Creates heatmap and barmap visualizations of PCA loadings for easy interpretation of component structure. Heatmaps show all loadings as a color-coded matrix, while barmaps display loading patterns as bar charts across components.
Usage
pcaloadingheatmap(
  data,
  vars,
  ncomp = 4,
  cutoff = 0.5,
  center = TRUE,
  scale = TRUE,
  textvalues = TRUE,
  starvalues = FALSE,
  textsize = 2,
  plotlegend = TRUE,
  plotcutoff = TRUE,
  gradientcolor = TRUE,
  colorlow = "steelblue1",
  colormid = "white",
  colorhigh = "firebrick1",
  plotwidth = 600,
  plotheight = 450
)Arguments
- data
- The data as a data frame. 
- vars
- Continuous variables to include in Principal Component Analysis. Select at least 3 numeric variables. 
- ncomp
- Number of principal components to display (1 to 10). 
- cutoff
- Threshold for marking loadings as significant (0 to 1). Loadings with |loading| >= cutoff will be marked with stars if star_values is enabled. 
- center
- Center variables before PCA. 
- scale
- Scale variables before PCA. 
- textvalues
- Display numeric loading values in heatmap/barmap cells. 
- starvalues
- Display stars (*) for loadings >= cutoff threshold. Only relevant if textvalues is FALSE. 
- textsize
- Font size for text in plots. 
- plotlegend
- Display legend in barmap plot. 
- plotcutoff
- Display horizontal lines at ±cutoff threshold in barmap. 
- gradientcolor
- Use gradient colors proportional to loading values.
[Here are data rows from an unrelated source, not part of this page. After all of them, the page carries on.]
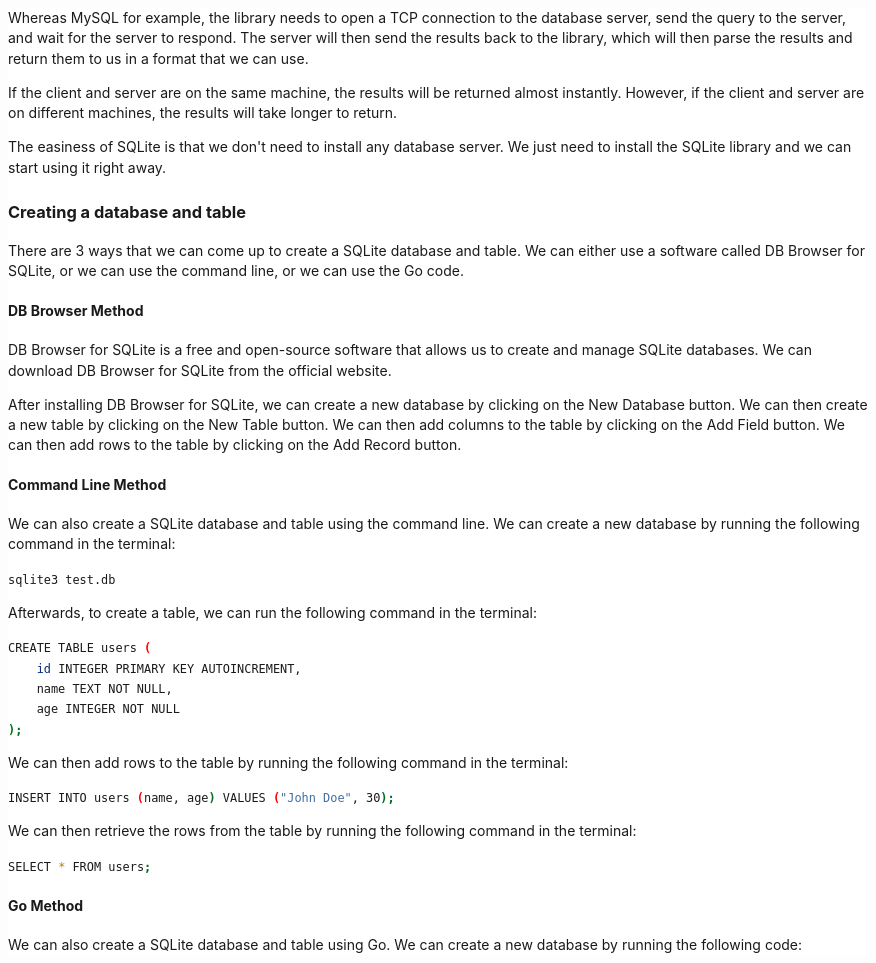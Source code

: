Whereas MySQL for example, the library needs to open a TCP connection to the database server, send the query to the server, and wait for the server to respond. The server will then send the results back to the library, which will then parse the results and return them to us in a format that we can use.

If the client and server are on the same machine, the results will be returned almost instantly. However, if the client and server are on different machines, the results will take longer to return.

The easiness of SQLite is that we don't need to install any database server. We just need to install the SQLite library and we can start using it right away.

### Creating a database and table

There are 3 ways that we can come up to create a SQLite database and table.
We can either use a software called DB Browser for SQLite, or we can use the command line, or we can use the Go code.

#### DB Browser Method

DB Browser for SQLite is a free and open-source software that allows us to create and manage SQLite databases. We can download DB Browser for SQLite from the official website.

After installing DB Browser for SQLite, we can create a new database by clicking on the New Database button. We can then create a new table by clicking on the New Table button. We can then add columns to the table by clicking on the Add Field button. We can then add rows to the table by clicking on the Add Record button.

#### Command Line Method

We can also create a SQLite database and table using the command line. We can create a new database by running the following command in the terminal:

```bash
sqlite3 test.db
```
Afterwards, to create a table, we can run the following command in the terminal:

```bash
CREATE TABLE users (
    id INTEGER PRIMARY KEY AUTOINCREMENT,
    name TEXT NOT NULL,
    age INTEGER NOT NULL
);
```
We can then add rows to the table by running the following command in the terminal:

```bash
INSERT INTO users (name, age) VALUES ("John Doe", 30);
```
We can then retrieve the rows from the table by running the following command in the terminal:

```bash
SELECT * FROM users;
```

#### Go Method

We can also create a SQLite database and table using Go. We can create a new database by running the following code:
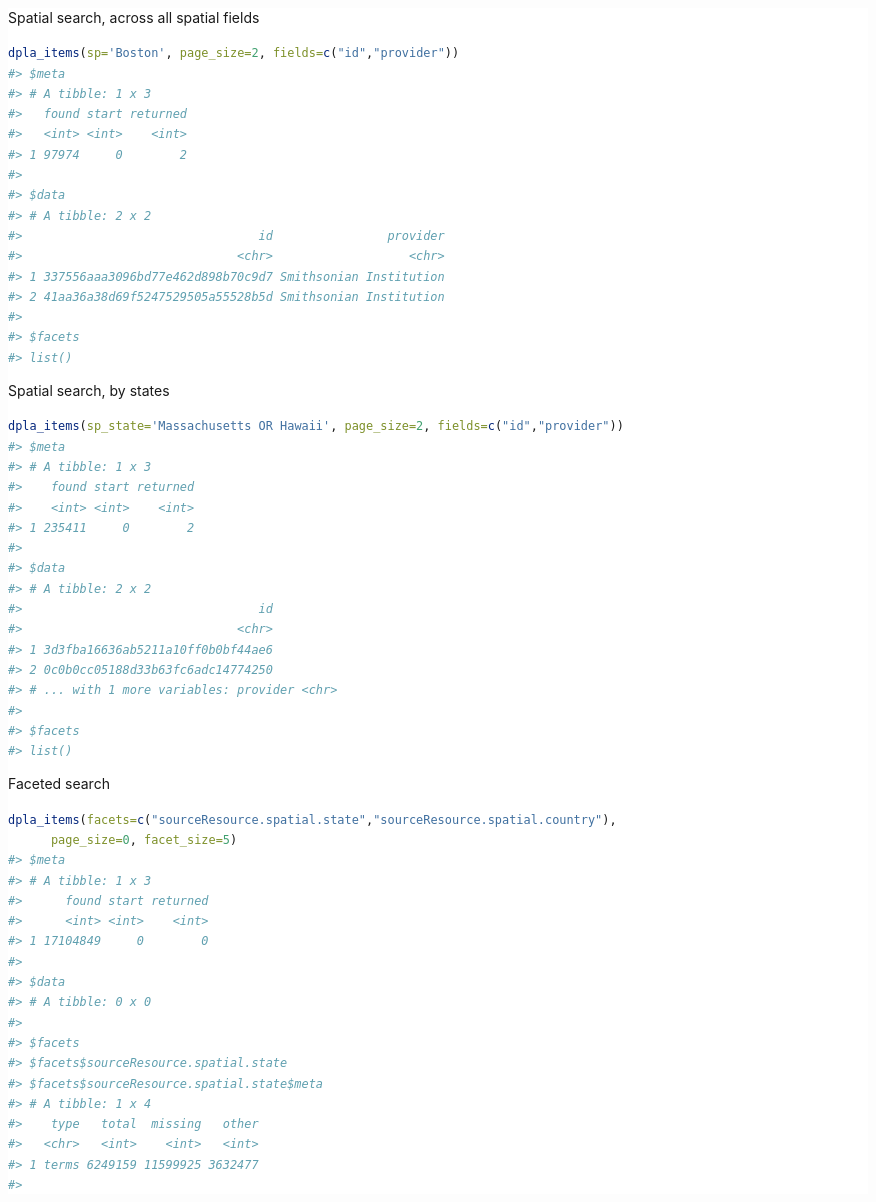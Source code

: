 Spatial search, across all spatial fields


```r
dpla_items(sp='Boston', page_size=2, fields=c("id","provider"))
#> $meta
#> # A tibble: 1 x 3
#>   found start returned
#>   <int> <int>    <int>
#> 1 97974     0        2
#> 
#> $data
#> # A tibble: 2 x 2
#>                                 id                provider
#>                              <chr>                   <chr>
#> 1 337556aaa3096bd77e462d898b70c9d7 Smithsonian Institution
#> 2 41aa36a38d69f5247529505a55528b5d Smithsonian Institution
#> 
#> $facets
#> list()
```

Spatial search, by states


```r
dpla_items(sp_state='Massachusetts OR Hawaii', page_size=2, fields=c("id","provider"))
#> $meta
#> # A tibble: 1 x 3
#>    found start returned
#>    <int> <int>    <int>
#> 1 235411     0        2
#> 
#> $data
#> # A tibble: 2 x 2
#>                                 id
#>                              <chr>
#> 1 3d3fba16636ab5211a10ff0b0bf44ae6
#> 2 0c0b0cc05188d33b63fc6adc14774250
#> # ... with 1 more variables: provider <chr>
#> 
#> $facets
#> list()
```

Faceted search


```r
dpla_items(facets=c("sourceResource.spatial.state","sourceResource.spatial.country"),
      page_size=0, facet_size=5)
#> $meta
#> # A tibble: 1 x 3
#>      found start returned
#>      <int> <int>    <int>
#> 1 17104849     0        0
#> 
#> $data
#> # A tibble: 0 x 0
#> 
#> $facets
#> $facets$sourceResource.spatial.state
#> $facets$sourceResource.spatial.state$meta
#> # A tibble: 1 x 4
#>    type   total  missing   other
#>   <chr>   <int>    <int>   <int>
#> 1 terms 6249159 11599925 3632477
#> 
```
If FALSE, uses binary colors for positive/negative. 
- colorlow
- Color for negative loadings. 
- colormid
- Midpoint color for zero loading. 
- colorhigh
- Color for positive loadings. 
- plotwidth
- Width of plots in pixels. 
- plotheight
- Height of plots in pixels. 
Value
A results object containing:
| results$todo | a html | ||||
| results$heatmap | Heatmap visualization of PCA loadings across components | ||||
| results$barmap | Barmap visualization of PCA loadings showing magnitude and direction | 
Details
Both visualizations support optional significance indicators (stars) for loadings above a specified cutoff threshold. These publication-ready plots help identify which variables contribute most strongly to each component.